Seeking Flat Minima over Diverse Surrogates for Improved Adversarial Transferability: A Theoretical Framework and Algorithmic Instantiation
Meixi Zheng, Kehan Wu, Yanbo Fan, Rui Huang, Baoyuan Wu
TL;DR
This work establishes a rigorous transferability bound for transfer-based black-box adversarial attacks by decomposing target risk into surrogate risk and a transferability gap, with the gap bounded by an adversarial model discrepancy measured via $ ext{phi}$-divergences and a localized loss sharpness term. It introduces a general attack framework that unifies prior methods and informs algorithm design, culminating in DRAP, a Diversity-aware Reverse Adversarial Perturbation technique that promotes flat minima across a diverse surrogate set while minimizing surrogate–target discrepancy. The authors construct between- and within-distribution surrogate diversity to better approximate potential future targets and demonstrate that optimizing for flatness across this diverse surrogate ensemble yields substantial transferability gains on ImageNet and CIFAR-10, including against defended models and when combined with input-transformations.
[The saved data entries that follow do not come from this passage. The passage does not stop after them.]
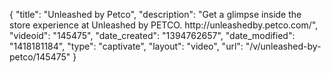 {
    "title": "Unleashed by Petco",
    "description": "Get a glimpse inside the store experience at Unleashed by PETCO. http:\/\/unleashedby.petco.com\/",
    "videoid": "145475",
    "date_created": "1394762657",
    "date_modified": "1418181184",
    "type": "captivate",
    "layout": "video",
    "url": "\/v\/unleashed-by-petco\/145475"
} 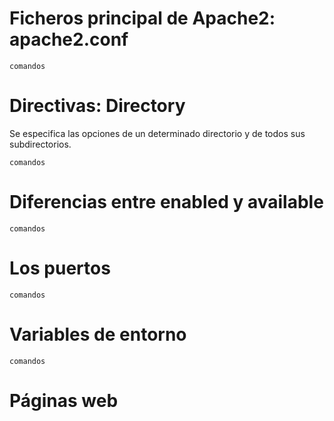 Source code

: # Ficheros principal de Apache2: apache2.conf

``comandos``

# Directivas: Directory

Se especifica las opciones de un determinado directorio y de todos sus subdirectorios.

``comandos``


# Diferencias entre enabled y available


``comandos``


# Los puertos


``comandos``


# Variables de entorno


``comandos``

# Páginas web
The results highlight the practical value of jointly addressing surrogate performance, loss landscape flatness, and distributional shift to enhance transfer-based adversarial robustness in real-world, black-box settings.
Abstract
The transfer-based black-box adversarial attack setting poses the challenge of crafting an adversarial example (AE) on known surrogate models that remain effective against unseen target models. Due to the practical importance of this task, numerous methods have been proposed to address this challenge. However, most previous methods are heuristically designed and intuitively justified, lacking a theoretical foundation. To bridge this gap, we derive a novel transferability bound that offers provable guarantees for adversarial transferability. Our theoretical analysis has the advantages of \textit{(i)} deepening our understanding of previous methods by building a general attack framework and \textit{(ii)} providing guidance for designing an effective attack algorithm. Our theoretical results demonstrate that optimizing AEs toward flat minima over the surrogate model set, while controlling the surrogate-target model shift measured by the adversarial model discrepancy, yields a comprehensive guarantee for AE transferability. The results further lead to a general transfer-based attack framework, within which we observe that previous methods consider only partial factors contributing to the transferability. Algorithmically, inspired by our theoretical results, we first elaborately construct the surrogate model set in which models exhibit diverse adversarial vulnerabilities with respect to AEs to narrow an instantiated adversarial model discrepancy. Then, a \textit{model-Diversity-compatible Reverse Adversarial Perturbation} (DRAP) is generated to effectively promote the flatness of AEs over diverse surrogate models to improve transferability. Extensive experiments on NIPS2017 and CIFAR-10 datasets against various target models demonstrate the effectiveness of our proposed attack.